Crash recovery and broker-gap reconciliation

Two problems sit next to each other but are distinct.

Problem Who solves it
"I lost SDK state because my process died." LocalTransport + strix.resume() replays the event log.
"Executions happened on the broker while I was gone." strix.reconcile(broker) calls into your BrokerReadAdapter to pull missed fills and sanity-check state.

BrokerReadAdapter is a Protocol you implement against your broker's SDK; Strix ships only the contract plus a StaticBrokerReadAdapter test fixture. There's also a "no adapter, manual loop" fallback shown at the end of the guide — same primitives, more code.
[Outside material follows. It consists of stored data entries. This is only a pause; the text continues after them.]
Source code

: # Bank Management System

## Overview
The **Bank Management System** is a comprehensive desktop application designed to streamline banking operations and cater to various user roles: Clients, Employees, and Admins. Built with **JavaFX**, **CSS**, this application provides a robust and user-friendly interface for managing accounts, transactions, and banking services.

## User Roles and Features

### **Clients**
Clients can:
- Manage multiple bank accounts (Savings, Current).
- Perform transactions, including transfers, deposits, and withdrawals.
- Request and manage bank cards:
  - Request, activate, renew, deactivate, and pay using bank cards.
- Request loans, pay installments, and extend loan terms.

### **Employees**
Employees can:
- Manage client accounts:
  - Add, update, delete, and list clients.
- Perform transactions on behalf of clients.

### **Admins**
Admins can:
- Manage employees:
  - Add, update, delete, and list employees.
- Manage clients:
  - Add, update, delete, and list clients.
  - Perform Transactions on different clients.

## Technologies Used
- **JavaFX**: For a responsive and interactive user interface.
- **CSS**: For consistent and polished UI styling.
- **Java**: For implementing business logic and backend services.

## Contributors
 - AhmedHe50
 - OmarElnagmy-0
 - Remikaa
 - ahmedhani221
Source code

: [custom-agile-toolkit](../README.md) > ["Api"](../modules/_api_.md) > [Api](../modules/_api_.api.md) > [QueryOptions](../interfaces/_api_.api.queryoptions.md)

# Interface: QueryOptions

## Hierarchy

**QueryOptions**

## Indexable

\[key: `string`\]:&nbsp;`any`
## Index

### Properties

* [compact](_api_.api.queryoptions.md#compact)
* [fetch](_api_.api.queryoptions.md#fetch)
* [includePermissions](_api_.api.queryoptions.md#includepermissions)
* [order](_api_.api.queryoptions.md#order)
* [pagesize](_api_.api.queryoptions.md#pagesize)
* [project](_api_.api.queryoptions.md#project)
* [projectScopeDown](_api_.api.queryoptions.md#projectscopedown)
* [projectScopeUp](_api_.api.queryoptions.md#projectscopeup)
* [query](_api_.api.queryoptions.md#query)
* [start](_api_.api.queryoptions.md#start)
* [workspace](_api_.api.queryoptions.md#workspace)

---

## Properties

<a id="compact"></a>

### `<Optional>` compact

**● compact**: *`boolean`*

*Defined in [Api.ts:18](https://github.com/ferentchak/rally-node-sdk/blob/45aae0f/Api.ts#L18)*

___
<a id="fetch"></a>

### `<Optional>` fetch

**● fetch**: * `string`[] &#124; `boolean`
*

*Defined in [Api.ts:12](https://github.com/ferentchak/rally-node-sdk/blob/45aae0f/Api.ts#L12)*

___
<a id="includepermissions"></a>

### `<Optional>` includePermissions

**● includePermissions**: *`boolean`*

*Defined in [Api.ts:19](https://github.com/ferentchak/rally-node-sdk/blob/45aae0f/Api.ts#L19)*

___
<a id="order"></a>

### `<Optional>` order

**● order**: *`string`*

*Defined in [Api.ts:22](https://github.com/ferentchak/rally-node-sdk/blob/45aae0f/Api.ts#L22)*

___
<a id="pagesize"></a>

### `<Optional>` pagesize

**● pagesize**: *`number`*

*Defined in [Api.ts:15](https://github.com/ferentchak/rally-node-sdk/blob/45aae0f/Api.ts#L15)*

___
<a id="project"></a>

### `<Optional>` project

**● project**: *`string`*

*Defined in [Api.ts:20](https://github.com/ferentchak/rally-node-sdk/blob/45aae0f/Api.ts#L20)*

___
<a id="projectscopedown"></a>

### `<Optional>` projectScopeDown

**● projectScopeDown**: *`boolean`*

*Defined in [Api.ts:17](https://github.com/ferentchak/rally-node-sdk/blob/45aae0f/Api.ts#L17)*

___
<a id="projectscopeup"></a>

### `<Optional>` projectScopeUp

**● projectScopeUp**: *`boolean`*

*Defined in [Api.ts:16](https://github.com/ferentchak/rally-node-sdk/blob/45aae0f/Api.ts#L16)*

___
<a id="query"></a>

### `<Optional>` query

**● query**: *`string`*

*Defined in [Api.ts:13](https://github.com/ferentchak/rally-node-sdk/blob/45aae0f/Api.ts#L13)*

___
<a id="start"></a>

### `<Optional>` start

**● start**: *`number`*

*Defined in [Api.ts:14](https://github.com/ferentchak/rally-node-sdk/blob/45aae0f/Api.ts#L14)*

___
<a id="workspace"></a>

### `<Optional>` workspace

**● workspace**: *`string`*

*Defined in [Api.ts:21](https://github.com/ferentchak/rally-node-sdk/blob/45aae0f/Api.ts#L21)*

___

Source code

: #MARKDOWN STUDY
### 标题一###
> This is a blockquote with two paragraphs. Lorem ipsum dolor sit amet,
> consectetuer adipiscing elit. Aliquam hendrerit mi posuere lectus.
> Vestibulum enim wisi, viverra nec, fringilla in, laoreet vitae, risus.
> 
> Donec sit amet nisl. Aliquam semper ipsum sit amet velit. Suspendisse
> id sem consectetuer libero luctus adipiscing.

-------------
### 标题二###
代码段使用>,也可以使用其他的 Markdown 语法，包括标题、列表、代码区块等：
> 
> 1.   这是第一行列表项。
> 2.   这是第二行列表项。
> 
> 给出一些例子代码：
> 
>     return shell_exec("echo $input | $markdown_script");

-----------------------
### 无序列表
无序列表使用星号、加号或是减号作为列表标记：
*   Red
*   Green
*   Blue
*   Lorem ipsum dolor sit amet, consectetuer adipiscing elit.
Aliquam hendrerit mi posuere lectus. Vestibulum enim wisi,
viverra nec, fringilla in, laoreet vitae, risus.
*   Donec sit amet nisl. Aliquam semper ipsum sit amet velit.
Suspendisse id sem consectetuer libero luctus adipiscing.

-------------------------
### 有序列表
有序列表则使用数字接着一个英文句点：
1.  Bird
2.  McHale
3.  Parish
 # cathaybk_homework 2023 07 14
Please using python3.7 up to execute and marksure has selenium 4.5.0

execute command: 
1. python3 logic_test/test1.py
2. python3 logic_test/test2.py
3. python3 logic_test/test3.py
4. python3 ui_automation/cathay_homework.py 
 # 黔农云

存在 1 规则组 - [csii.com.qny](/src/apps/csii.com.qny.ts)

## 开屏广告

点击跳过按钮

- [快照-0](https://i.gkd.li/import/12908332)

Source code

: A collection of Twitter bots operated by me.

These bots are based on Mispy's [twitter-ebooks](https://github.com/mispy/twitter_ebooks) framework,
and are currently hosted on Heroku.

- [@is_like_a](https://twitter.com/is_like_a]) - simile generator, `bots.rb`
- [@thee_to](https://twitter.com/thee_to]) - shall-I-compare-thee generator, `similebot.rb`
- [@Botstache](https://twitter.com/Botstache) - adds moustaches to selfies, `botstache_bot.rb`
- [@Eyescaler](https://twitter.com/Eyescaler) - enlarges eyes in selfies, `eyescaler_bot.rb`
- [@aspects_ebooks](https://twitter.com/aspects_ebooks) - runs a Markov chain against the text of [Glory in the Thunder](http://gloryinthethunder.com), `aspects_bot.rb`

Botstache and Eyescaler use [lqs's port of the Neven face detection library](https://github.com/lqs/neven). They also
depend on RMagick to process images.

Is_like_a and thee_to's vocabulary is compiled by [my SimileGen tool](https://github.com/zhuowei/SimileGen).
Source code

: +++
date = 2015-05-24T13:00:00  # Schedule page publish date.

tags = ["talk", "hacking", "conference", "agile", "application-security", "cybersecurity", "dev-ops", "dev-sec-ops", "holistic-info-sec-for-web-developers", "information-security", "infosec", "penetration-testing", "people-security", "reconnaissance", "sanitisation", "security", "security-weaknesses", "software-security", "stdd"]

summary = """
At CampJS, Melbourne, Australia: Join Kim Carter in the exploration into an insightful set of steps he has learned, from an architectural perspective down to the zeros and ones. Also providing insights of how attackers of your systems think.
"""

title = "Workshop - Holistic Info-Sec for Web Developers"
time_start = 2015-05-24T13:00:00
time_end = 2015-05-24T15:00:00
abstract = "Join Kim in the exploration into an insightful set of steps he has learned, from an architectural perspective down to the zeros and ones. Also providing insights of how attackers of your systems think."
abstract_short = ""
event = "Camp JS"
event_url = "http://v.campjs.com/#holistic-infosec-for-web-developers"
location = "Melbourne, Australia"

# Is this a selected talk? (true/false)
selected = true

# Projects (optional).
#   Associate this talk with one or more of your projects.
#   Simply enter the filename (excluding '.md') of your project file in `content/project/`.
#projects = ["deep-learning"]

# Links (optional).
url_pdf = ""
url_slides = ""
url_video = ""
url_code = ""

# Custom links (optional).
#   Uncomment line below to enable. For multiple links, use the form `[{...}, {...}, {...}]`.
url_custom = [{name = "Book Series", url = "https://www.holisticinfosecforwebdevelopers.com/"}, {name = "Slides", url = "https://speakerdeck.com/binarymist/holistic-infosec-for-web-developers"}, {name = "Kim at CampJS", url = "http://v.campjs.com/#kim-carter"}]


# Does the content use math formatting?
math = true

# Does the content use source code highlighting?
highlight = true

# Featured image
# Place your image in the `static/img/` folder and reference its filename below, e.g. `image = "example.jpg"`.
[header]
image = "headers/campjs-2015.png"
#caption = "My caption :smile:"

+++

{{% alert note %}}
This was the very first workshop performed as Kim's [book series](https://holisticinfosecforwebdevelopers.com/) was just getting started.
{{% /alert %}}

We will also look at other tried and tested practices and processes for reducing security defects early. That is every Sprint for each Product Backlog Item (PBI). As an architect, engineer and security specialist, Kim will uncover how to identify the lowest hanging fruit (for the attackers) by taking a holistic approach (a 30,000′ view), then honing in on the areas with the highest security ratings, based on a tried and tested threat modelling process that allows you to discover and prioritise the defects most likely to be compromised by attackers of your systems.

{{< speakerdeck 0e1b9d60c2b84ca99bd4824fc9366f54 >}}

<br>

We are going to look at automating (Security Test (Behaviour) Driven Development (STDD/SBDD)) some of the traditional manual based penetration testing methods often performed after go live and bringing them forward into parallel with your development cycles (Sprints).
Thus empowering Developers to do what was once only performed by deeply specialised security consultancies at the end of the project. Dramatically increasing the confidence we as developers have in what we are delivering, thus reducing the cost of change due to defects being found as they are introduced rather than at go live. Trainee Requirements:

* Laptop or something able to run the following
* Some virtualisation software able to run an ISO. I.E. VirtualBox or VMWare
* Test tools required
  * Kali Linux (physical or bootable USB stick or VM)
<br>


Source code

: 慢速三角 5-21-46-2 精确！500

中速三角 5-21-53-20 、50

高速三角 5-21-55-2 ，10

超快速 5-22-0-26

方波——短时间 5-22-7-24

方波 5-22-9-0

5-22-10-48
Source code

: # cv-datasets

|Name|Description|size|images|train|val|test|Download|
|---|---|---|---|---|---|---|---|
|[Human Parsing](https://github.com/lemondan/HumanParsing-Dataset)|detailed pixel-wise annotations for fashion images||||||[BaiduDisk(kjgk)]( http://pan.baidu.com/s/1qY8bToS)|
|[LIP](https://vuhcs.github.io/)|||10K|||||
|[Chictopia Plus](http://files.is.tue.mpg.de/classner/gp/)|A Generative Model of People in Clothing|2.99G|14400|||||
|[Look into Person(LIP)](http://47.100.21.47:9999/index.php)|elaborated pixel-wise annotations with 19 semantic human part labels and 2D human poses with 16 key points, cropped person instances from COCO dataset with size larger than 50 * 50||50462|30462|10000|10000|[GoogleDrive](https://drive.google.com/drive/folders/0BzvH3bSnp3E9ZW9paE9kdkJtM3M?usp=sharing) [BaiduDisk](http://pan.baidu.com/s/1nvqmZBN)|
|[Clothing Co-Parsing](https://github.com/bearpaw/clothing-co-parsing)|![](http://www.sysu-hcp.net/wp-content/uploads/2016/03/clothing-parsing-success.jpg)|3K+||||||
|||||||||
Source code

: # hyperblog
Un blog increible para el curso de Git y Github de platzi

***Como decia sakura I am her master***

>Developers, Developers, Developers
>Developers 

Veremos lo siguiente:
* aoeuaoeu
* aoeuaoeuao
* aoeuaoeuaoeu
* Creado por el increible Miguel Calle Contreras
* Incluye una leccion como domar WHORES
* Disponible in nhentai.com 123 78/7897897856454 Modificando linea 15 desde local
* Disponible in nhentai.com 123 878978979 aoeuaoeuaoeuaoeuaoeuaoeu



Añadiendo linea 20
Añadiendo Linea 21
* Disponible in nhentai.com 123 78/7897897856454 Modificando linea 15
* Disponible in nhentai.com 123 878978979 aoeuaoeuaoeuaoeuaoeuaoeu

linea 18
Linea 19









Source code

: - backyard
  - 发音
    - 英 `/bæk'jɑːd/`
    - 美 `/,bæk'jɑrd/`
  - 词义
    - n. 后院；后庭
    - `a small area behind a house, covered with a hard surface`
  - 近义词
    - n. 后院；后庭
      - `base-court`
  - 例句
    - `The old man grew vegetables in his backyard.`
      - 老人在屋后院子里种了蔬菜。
The default 3-line pattern (with BrokerReadAdapter)

import strix

transport = strix.LocalTransport(data_dir="./strix_data")
broker = MyBrokerReadAdapter(...)   # your own implementation of strix.BrokerReadAdapter

# 1. Restore SDK state from the prior session's event log.
strix.resume(transport=transport)

# 2. Pull anything the broker filled while we were down + sanity-check state.
strix.reconcile(broker)

# 3. Close the prior session, start a fresh live window.
strix.init(transport=transport)

What this does:

  • Step 1 rebuilds positions, open orders, and risk config in memory from the event log. No-op if the prior process exited cleanly with all events flushed (which it should — LocalTransport.append fsyncs).
  • Step 2 fetches executions from your broker via BrokerReadAdapter.fetch_executions, ingests them, then sanity-checks Strix's resumed positions and open orders against fetch_positions / fetch_open_orders. Any mismatch raises BrokerReconciliationError by default (see Mismatch modes below for the warn and trust alternatives). Executions are deduped by execution_id, so re-fetches are safe.
  • Step 3 closes the prior session (it's now caught up to reality), opens a new session for live trading, and carries forward open orders + positions automatically.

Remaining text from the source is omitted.